GPs could (some would say, must) be brought into statutory NHS employment – or at least be more closely bound – via LCOs and provider trusts. And some locally-focused, general hospital trusts have made headway with this (see Wolverhampton, Northumbria, and Somerset). But that’s a long-term, high-risk strategy, and GP partners are more likely to buy into very local, primary care-run providers.

LCOs in Greater Manchester, which emerged from the Stevens-era “new care models” work, operate as virtual organisations under the umbrella of the system’s two acute trust giants. But they have so far never achieved the tight bond with general practice which was hoped for.

They have also run into some knotty legal and financial problems which – along with politics – have prevented full “place” delegation, or the development of “accountable care organisations”, whether in places like South Warks, Wye Valley; or in the Dudley experiment. (Not to mention procurement rules; and this week’s news from Bath, Swindon and Wiltshire, where a competitive process is moving community services away from acute trusts over to the private sector).

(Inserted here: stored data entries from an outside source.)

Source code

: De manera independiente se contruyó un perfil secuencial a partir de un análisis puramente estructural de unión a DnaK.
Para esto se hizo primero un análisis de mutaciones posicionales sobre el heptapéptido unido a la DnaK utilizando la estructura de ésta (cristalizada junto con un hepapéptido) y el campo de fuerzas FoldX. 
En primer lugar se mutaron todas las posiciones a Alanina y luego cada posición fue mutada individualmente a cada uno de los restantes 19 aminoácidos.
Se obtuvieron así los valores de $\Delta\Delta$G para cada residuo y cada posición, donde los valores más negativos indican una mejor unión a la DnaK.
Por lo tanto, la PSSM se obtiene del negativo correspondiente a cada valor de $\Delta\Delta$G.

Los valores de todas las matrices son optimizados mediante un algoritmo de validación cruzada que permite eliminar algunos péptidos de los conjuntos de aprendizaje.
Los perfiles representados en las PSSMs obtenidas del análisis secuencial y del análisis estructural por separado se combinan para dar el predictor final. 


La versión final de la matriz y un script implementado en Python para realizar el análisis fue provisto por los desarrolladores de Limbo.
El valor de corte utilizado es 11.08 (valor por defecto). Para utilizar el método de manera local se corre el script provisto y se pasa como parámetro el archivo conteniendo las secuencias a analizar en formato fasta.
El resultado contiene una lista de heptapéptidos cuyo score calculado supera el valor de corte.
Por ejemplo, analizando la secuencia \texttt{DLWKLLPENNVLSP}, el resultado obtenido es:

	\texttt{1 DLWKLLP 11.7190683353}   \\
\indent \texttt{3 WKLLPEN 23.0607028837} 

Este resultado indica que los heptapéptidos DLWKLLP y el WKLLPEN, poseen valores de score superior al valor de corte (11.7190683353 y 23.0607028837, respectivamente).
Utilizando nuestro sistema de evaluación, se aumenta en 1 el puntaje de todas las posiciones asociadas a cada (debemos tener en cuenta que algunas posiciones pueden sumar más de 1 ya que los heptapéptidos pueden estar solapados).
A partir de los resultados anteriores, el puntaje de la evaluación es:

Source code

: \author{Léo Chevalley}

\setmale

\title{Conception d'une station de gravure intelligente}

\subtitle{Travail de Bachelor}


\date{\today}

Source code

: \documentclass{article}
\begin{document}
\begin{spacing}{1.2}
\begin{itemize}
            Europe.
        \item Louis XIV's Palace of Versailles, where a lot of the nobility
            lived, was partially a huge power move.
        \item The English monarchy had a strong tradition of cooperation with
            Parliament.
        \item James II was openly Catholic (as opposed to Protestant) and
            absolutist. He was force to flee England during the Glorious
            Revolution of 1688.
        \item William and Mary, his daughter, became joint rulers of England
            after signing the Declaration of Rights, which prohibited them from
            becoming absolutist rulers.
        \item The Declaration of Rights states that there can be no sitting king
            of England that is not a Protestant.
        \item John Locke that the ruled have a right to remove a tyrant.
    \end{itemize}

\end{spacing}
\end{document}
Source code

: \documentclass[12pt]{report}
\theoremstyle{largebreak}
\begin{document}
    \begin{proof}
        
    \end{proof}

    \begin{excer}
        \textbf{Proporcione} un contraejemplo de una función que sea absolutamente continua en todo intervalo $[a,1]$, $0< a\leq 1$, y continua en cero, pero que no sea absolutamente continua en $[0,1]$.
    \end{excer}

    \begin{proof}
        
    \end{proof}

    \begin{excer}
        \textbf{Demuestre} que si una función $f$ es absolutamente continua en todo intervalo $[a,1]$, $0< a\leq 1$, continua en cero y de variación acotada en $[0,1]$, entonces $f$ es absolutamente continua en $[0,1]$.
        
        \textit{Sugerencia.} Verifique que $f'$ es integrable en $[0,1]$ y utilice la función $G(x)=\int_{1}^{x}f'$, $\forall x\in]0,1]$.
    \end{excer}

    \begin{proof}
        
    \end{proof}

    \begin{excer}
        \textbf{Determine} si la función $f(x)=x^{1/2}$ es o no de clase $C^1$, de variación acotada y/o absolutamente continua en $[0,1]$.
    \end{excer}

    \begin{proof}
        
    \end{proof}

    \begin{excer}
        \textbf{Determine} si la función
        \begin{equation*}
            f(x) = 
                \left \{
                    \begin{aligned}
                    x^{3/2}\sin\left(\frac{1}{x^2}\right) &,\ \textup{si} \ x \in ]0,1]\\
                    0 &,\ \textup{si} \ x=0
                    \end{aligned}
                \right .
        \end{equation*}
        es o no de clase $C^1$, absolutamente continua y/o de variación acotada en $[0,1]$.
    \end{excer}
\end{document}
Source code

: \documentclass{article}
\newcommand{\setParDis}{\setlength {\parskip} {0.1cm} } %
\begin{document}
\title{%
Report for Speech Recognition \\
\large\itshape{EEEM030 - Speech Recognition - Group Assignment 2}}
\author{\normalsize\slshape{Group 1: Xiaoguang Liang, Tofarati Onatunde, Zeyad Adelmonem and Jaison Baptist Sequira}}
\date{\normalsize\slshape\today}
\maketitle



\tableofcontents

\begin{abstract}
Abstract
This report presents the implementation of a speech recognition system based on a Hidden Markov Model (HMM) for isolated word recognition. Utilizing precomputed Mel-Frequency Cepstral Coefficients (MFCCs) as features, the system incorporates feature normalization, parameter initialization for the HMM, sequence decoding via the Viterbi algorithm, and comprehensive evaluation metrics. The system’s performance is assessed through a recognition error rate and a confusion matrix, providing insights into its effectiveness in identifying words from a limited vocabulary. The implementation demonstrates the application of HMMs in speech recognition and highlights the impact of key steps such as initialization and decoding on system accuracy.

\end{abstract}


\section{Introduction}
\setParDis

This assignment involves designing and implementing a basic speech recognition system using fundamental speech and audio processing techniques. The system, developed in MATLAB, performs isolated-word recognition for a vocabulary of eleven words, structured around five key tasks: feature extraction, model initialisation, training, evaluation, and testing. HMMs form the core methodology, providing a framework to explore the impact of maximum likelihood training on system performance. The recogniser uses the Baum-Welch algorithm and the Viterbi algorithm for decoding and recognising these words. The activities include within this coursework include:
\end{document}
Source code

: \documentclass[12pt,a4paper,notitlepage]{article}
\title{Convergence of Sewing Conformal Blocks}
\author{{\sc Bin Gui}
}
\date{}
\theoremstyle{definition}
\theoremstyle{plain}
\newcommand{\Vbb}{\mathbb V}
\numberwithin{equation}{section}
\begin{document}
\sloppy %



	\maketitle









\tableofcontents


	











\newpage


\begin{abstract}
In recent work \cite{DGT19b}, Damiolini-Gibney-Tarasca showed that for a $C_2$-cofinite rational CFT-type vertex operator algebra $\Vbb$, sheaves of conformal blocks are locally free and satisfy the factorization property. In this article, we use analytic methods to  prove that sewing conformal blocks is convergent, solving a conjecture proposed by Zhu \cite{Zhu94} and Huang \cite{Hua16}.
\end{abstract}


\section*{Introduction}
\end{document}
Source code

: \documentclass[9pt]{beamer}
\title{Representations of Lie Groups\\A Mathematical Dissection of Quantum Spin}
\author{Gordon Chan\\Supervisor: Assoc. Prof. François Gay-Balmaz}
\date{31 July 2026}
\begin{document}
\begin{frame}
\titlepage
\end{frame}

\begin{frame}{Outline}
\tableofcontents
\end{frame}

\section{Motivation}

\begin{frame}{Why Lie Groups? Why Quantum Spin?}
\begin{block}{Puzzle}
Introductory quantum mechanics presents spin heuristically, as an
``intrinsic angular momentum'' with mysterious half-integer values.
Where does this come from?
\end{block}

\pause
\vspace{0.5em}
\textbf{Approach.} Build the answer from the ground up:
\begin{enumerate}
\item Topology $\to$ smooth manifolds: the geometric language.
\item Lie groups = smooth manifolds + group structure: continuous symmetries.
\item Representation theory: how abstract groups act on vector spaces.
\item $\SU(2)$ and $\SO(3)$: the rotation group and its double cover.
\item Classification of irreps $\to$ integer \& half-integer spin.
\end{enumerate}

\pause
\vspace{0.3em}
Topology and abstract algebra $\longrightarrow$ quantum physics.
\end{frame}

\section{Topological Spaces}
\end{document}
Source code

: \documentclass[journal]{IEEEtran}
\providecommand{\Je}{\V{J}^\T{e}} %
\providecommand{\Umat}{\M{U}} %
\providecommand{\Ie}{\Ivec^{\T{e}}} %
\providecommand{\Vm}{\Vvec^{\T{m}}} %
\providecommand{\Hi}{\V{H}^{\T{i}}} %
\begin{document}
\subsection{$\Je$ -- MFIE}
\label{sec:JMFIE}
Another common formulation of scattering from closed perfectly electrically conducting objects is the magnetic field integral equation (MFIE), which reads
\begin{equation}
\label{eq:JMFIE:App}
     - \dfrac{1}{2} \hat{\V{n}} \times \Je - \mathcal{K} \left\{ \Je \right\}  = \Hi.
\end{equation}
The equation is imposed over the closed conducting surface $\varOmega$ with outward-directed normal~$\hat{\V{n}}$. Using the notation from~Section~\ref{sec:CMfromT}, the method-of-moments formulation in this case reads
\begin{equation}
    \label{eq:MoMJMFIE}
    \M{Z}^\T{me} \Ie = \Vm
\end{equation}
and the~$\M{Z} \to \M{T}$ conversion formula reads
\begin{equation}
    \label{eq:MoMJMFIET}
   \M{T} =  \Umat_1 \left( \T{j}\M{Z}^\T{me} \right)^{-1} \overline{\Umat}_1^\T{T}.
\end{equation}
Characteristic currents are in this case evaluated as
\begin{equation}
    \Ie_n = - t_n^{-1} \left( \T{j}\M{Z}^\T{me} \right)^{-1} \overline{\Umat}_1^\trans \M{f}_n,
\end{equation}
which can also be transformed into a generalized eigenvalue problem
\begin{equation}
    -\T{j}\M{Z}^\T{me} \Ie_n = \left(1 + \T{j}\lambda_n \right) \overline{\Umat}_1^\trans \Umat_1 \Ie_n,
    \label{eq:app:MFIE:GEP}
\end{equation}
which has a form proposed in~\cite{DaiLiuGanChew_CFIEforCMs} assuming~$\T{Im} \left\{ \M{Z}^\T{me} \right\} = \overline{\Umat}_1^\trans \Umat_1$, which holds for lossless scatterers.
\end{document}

Of course, many community health services (perhaps about a third) are already run by acute trusts. And conversely, LCOs could be led by non-acute trusts – indeed Therese Pattern, the Bradford District Care CEO, who was recently hired by NHSE to develop “place”, is the place lead for that patch.

But they are in the minority. So introducing a uniform approach would mean disempowering a range of current “place” leads who sit in integrated care boards and local authorities. It won’t always go down well with councils, who understandably see themselves as leaders of their place.

If there is a policy of rolling out LCOs – or whatever they come to be called – the question will be how quickly, and with how much compromise. Many wise heads say a bit more uniformity and simplicity are what’s needed right now. But neglecting local relationships and strengths could be just as much of a blunder.